EXERCISE BRIEF: Match the string "resultsArray" against each line below, and copy every line that matches.

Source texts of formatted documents
****

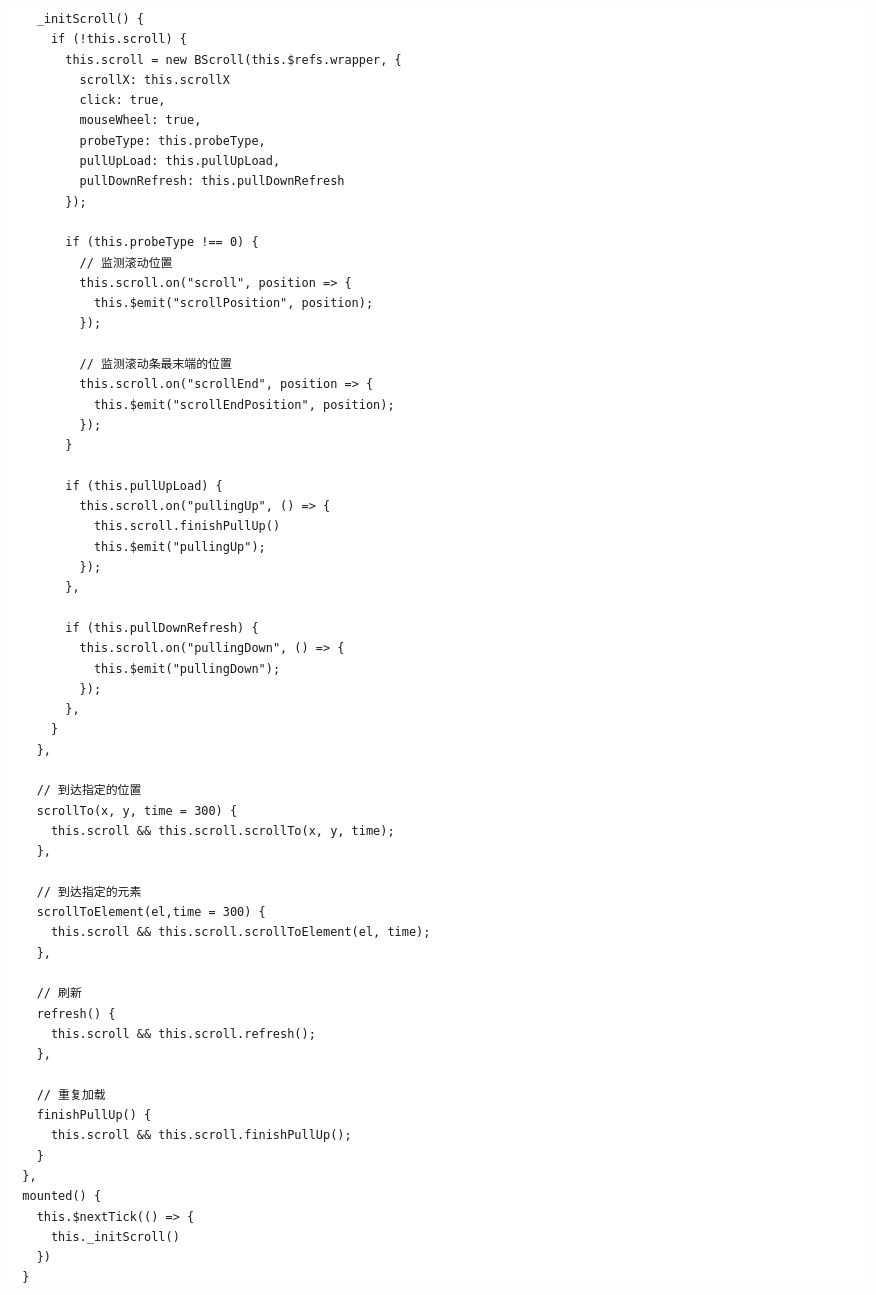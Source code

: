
 ```vue
    _initScroll() {
      if (!this.scroll) {
        this.scroll = new BScroll(this.$refs.wrapper, {
          scrollX: this.scrollX
          click: true,
          mouseWheel: true,
          probeType: this.probeType,
          pullUpLoad: this.pullUpLoad,
          pullDownRefresh: this.pullDownRefresh
        });

        if (this.probeType !== 0) {
          // 监测滚动位置
          this.scroll.on("scroll", position => {
            this.$emit("scrollPosition", position);
          });

          // 监测滚动条最末端的位置
          this.scroll.on("scrollEnd", position => {
            this.$emit("scrollEndPosition", position);
          });
        }

        if (this.pullUpLoad) {
          this.scroll.on("pullingUp", () => {
            this.scroll.finishPullUp()
            this.$emit("pullingUp");
          });
        },
            
        if (this.pullDownRefresh) {
          this.scroll.on("pullingDown", () => {
            this.$emit("pullingDown");
          });
        },   
      }
    },

    // 到达指定的位置
    scrollTo(x, y, time = 300) {
      this.scroll && this.scroll.scrollTo(x, y, time);
    },
      
    // 到达指定的元素
    scrollToElement(el,time = 300) {
      this.scroll && this.scroll.scrollToElement(el, time);
    },

    // 刷新
    refresh() {
      this.scroll && this.scroll.refresh();
    },

    // 重复加载
    finishPullUp() {
      this.scroll && this.scroll.finishPullUp();
    }
  },
  mounted() {
    this.$nextTick(() => {
      this._initScroll()
    })
  }
```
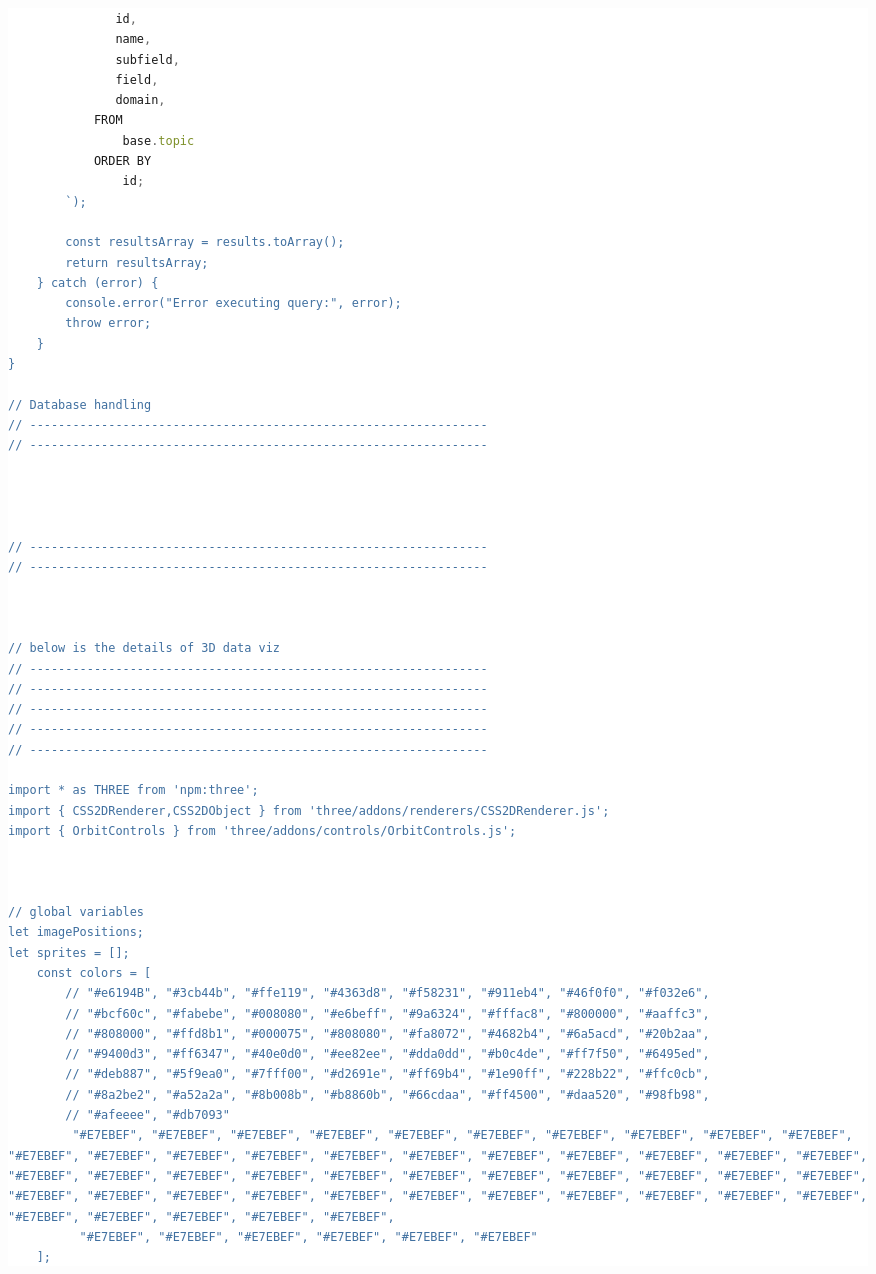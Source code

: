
 ```js
               id,
               name,
               subfield,
               field,
               domain,
            FROM 
                base.topic
            ORDER BY 
                id;
        `);

        const resultsArray = results.toArray();
        return resultsArray;
    } catch (error) {
        console.error("Error executing query:", error);
        throw error;
    }
}

// Database handling
// ----------------------------------------------------------------
// ----------------------------------------------------------------




// ----------------------------------------------------------------
// ----------------------------------------------------------------



// below is the details of 3D data viz
// ----------------------------------------------------------------
// ----------------------------------------------------------------
// ----------------------------------------------------------------
// ----------------------------------------------------------------
// ----------------------------------------------------------------

import * as THREE from 'npm:three';
import { CSS2DRenderer,CSS2DObject } from 'three/addons/renderers/CSS2DRenderer.js';
import { OrbitControls } from 'three/addons/controls/OrbitControls.js';



// global variables
let imagePositions;
let sprites = [];
    const colors = [
        // "#e6194B", "#3cb44b", "#ffe119", "#4363d8", "#f58231", "#911eb4", "#46f0f0", "#f032e6",
        // "#bcf60c", "#fabebe", "#008080", "#e6beff", "#9a6324", "#fffac8", "#800000", "#aaffc3",
        // "#808000", "#ffd8b1", "#000075", "#808080", "#fa8072", "#4682b4", "#6a5acd", "#20b2aa",
        // "#9400d3", "#ff6347", "#40e0d0", "#ee82ee", "#dda0dd", "#b0c4de", "#ff7f50", "#6495ed",
        // "#deb887", "#5f9ea0", "#7fff00", "#d2691e", "#ff69b4", "#1e90ff", "#228b22", "#ffc0cb",
        // "#8a2be2", "#a52a2a", "#8b008b", "#b8860b", "#66cdaa", "#ff4500", "#daa520", "#98fb98",
        // "#afeeee", "#db7093"
         "#E7EBEF", "#E7EBEF", "#E7EBEF", "#E7EBEF", "#E7EBEF", "#E7EBEF", "#E7EBEF", "#E7EBEF", "#E7EBEF", "#E7EBEF", "#E7EBEF", "#E7EBEF", "#E7EBEF", "#E7EBEF", "#E7EBEF", "#E7EBEF", "#E7EBEF", "#E7EBEF", "#E7EBEF", "#E7EBEF", "#E7EBEF", "#E7EBEF", "#E7EBEF", "#E7EBEF", "#E7EBEF", "#E7EBEF", "#E7EBEF", "#E7EBEF", "#E7EBEF", "#E7EBEF", "#E7EBEF", "#E7EBEF", "#E7EBEF", "#E7EBEF", "#E7EBEF", "#E7EBEF", "#E7EBEF", "#E7EBEF", "#E7EBEF", "#E7EBEF", "#E7EBEF", "#E7EBEF", "#E7EBEF", "#E7EBEF", "#E7EBEF", "#E7EBEF", "#E7EBEF", "#E7EBEF",
          "#E7EBEF", "#E7EBEF", "#E7EBEF", "#E7EBEF", "#E7EBEF", "#E7EBEF"
    ];
```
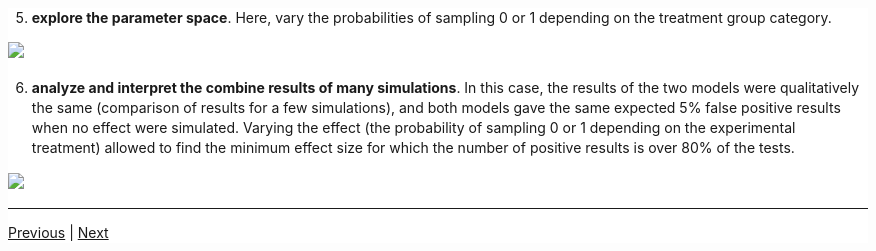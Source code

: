 5. **explore the parameter space**. Here, vary the probabilities of sampling 0 or 1 depending on the treatment group category.

  <img src="../assets/explore.png" width="1000">  
  <br/>

6. **analyze and interpret the combine results of many simulations**. In this case, the results of the two models were qualitatively the same (comparison of results for a few simulations), and both models gave the same expected 5% false positive results when no effect were simulated. Varying the effect (the probability of sampling 0 or 1 depending on the experimental treatment) allowed to find the minimum effect size for which the number of positive results is over 80% of the tests. 

  <img src="../assets/conclude.png" width="1000">  
  <br/>



***

[Previous](./limitations.md) | [Next](./resources.md)


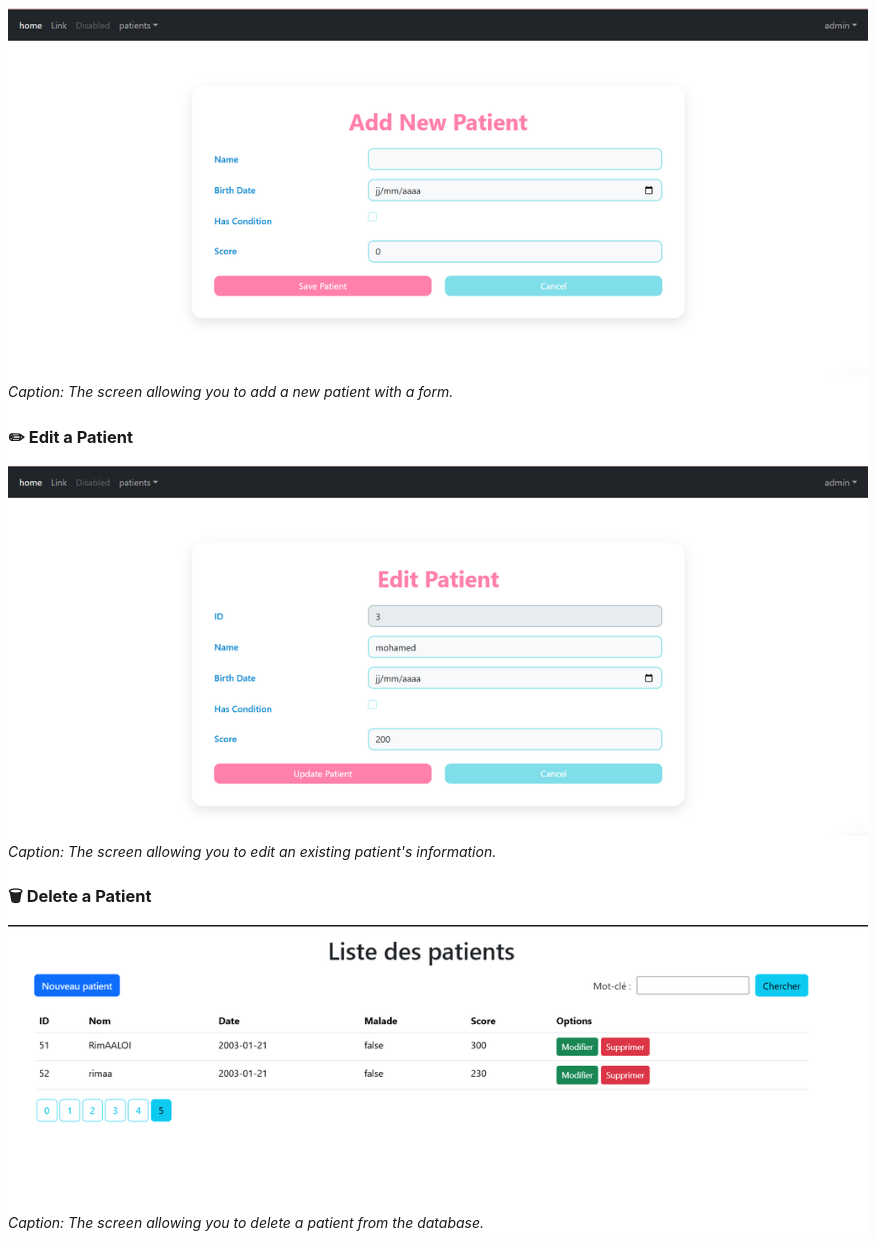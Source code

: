 ![Add a Patient](Screenshots/4.png)   
*Caption: The screen allowing you to add a new patient with a form.*

### ✏️ **Edit a Patient**
![Edit a Patient](Screenshots/5.png)  
*Caption: The screen allowing you to edit an existing patient's information.*

### 🗑️ **Delete a Patient**
![Delete a Patient](Screenshots/6.png)  
*Caption: The screen allowing you to delete a patient from the database.*
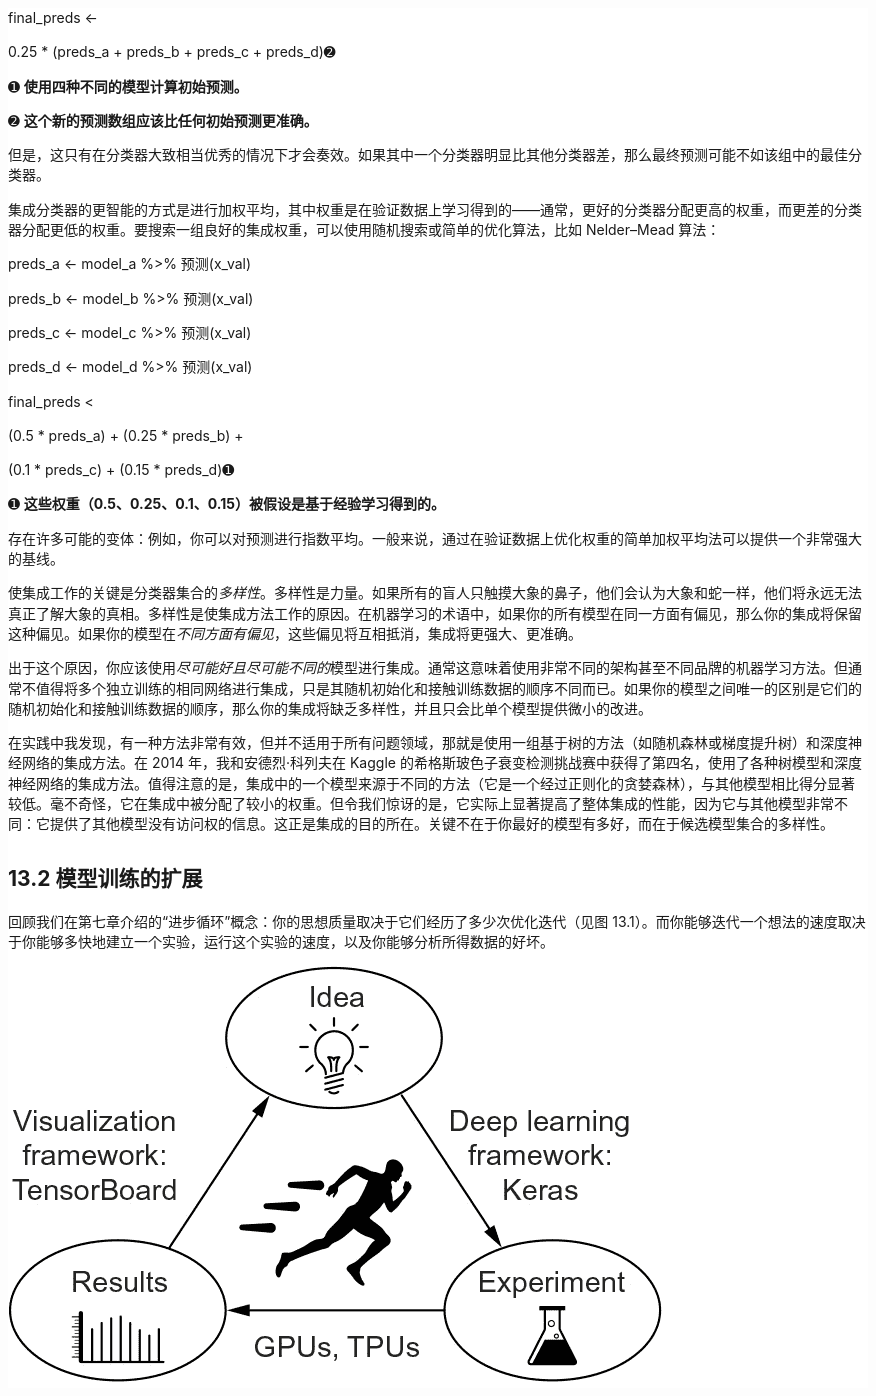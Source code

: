 final_preds <-

0.25 * (preds_a + preds_b + preds_c + preds_d)➋

➊ **使用四种不同的模型计算初始预测。**

➋ **这个新的预测数组应该比任何初始预测更准确。**

但是，这只有在分类器大致相当优秀的情况下才会奏效。如果其中一个分类器明显比其他分类器差，那么最终预测可能不如该组中的最佳分类器。

集成分类器的更智能的方式是进行加权平均，其中权重是在验证数据上学习得到的——通常，更好的分类器分配更高的权重，而更差的分类器分配更低的权重。要搜索一组良好的集成权重，可以使用随机搜索或简单的优化算法，比如 Nelder–Mead 算法：

preds_a <- model_a %>% 预测(x_val)

preds_b <- model_b %>% 预测(x_val)

preds_c <- model_c %>% 预测(x_val)

preds_d <- model_d %>% 预测(x_val)

final_preds <

(0.5 * preds_a) + (0.25 * preds_b) +

(0.1 * preds_c) + (0.15 * preds_d)➊

➊ **这些权重（0.5、0.25、0.1、0.15）被假设是基于经验学习得到的。**

存在许多可能的变体：例如，你可以对预测进行指数平均。一般来说，通过在验证数据上优化权重的简单加权平均法可以提供一个非常强大的基线。

使集成工作的关键是分类器集合的*多样性*。多样性是力量。如果所有的盲人只触摸大象的鼻子，他们会认为大象和蛇一样，他们将永远无法真正了解大象的真相。多样性是使集成方法工作的原因。在机器学习的术语中，如果你的所有模型在同一方面有偏见，那么你的集成将保留这种偏见。如果你的模型在*不同方面有偏见*，这些偏见将互相抵消，集成将更强大、更准确。

出于这个原因，你应该使用*尽可能好且尽可能不同的*模型进行集成。通常这意味着使用非常不同的架构甚至不同品牌的机器学习方法。但通常不值得将多个独立训练的相同网络进行集成，只是其随机初始化和接触训练数据的顺序不同而已。如果你的模型之间唯一的区别是它们的随机初始化和接触训练数据的顺序，那么你的集成将缺乏多样性，并且只会比单个模型提供微小的改进。

在实践中我发现，有一种方法非常有效，但并不适用于所有问题领域，那就是使用一组基于树的方法（如随机森林或梯度提升树）和深度神经网络的集成方法。在 2014 年，我和安德烈·科列夫在 Kaggle 的希格斯玻色子衰变检测挑战赛中获得了第四名，使用了各种树模型和深度神经网络的集成方法。值得注意的是，集成中的一个模型来源于不同的方法（它是一个经过正则化的贪婪森林），与其他模型相比得分显著较低。毫不奇怪，它在集成中被分配了较小的权重。但令我们惊讶的是，它实际上显著提高了整体集成的性能，因为它与其他模型非常不同：它提供了其他模型没有访问权的信息。这正是集成的目的所在。关键不在于你最好的模型有多好，而在于候选模型集合的多样性。

## 13.2 模型训练的扩展

回顾我们在第七章介绍的“进步循环”概念：你的思想质量取决于它们经历了多少次优化迭代（见图 13.1）。而你能够迭代一个想法的速度取决于你能够多快地建立一个实验，运行这个实验的速度，以及你能够分析所得数据的好坏。

![图片](img/f0464-01.jpg)
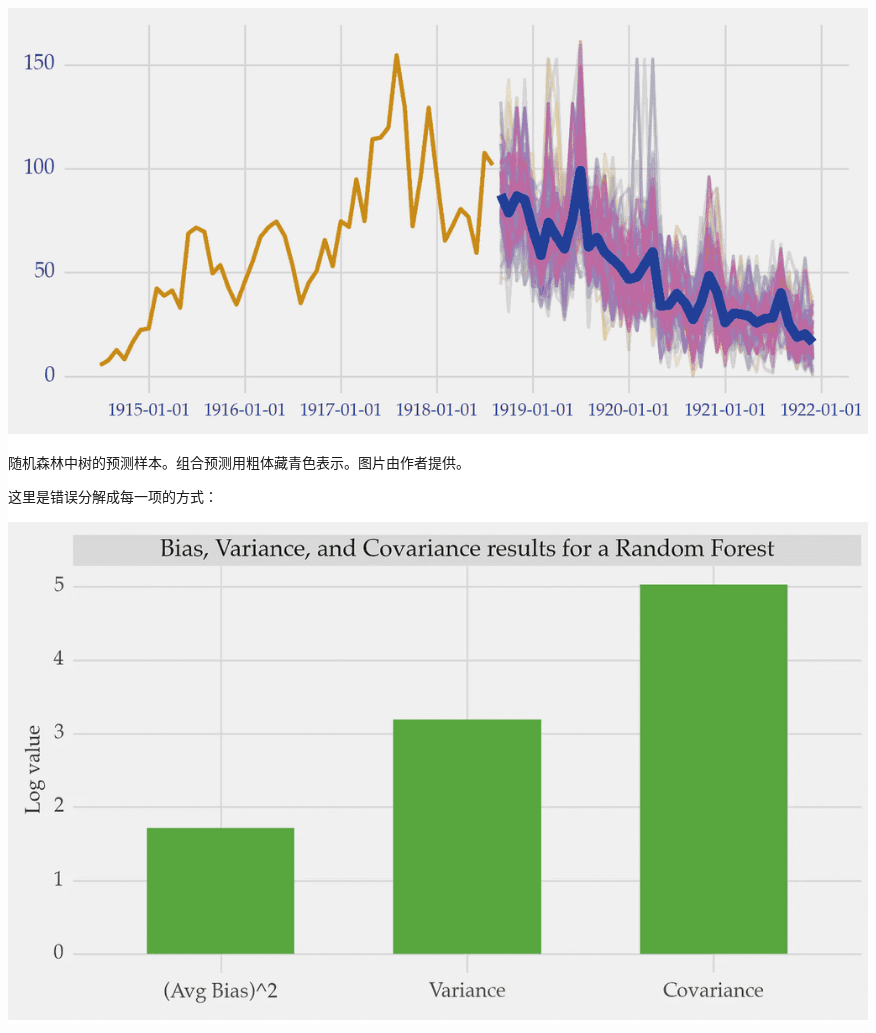 ![](img/e04aa6305a326853f8067dce489cd6d6.png)

随机森林中树的预测样本。组合预测用粗体藏青色表示。图片由作者提供。

这里是错误分解成每一项的方式：

![](img/b85f13ae6d682aa170e78129f6df5e15.png)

****

REPLY TO THE TASK:
        const resultsArray = results.toArray();
        return resultsArray;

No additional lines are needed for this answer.